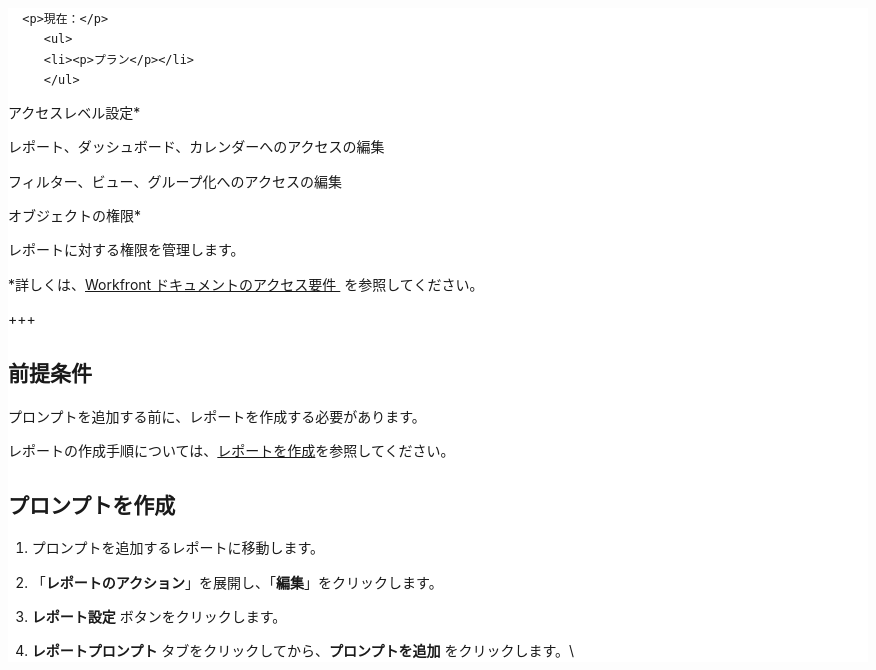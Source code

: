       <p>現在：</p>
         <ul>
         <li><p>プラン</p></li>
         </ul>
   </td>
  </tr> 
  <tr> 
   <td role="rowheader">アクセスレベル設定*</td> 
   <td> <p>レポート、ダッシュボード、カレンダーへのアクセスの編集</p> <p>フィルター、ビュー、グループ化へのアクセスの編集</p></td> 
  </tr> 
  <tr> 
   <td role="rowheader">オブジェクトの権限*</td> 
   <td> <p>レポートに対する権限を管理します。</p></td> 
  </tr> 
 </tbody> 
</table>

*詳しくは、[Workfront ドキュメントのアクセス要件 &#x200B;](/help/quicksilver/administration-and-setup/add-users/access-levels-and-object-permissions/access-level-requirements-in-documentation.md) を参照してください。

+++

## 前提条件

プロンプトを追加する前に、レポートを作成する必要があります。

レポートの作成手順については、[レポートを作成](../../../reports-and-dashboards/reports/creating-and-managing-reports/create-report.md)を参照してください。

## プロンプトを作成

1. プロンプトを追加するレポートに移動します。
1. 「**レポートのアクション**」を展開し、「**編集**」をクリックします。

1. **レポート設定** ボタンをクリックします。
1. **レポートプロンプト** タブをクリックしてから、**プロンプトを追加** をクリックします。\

■ Directions: Everything from the line that has "1. プロンプトを追加するレポートに移動します。" to the final line above should be retyped exactly, and nothing else.

■ Task output:
1. プロンプトを追加するレポートに移動します。
1. 「**レポートのアクション**」を展開し、「**編集**」をクリックします。

1. **レポート設定** ボタンをクリックします。
1. **レポートプロンプト** タブをクリックしてから、**プロンプトを追加** をクリックします。\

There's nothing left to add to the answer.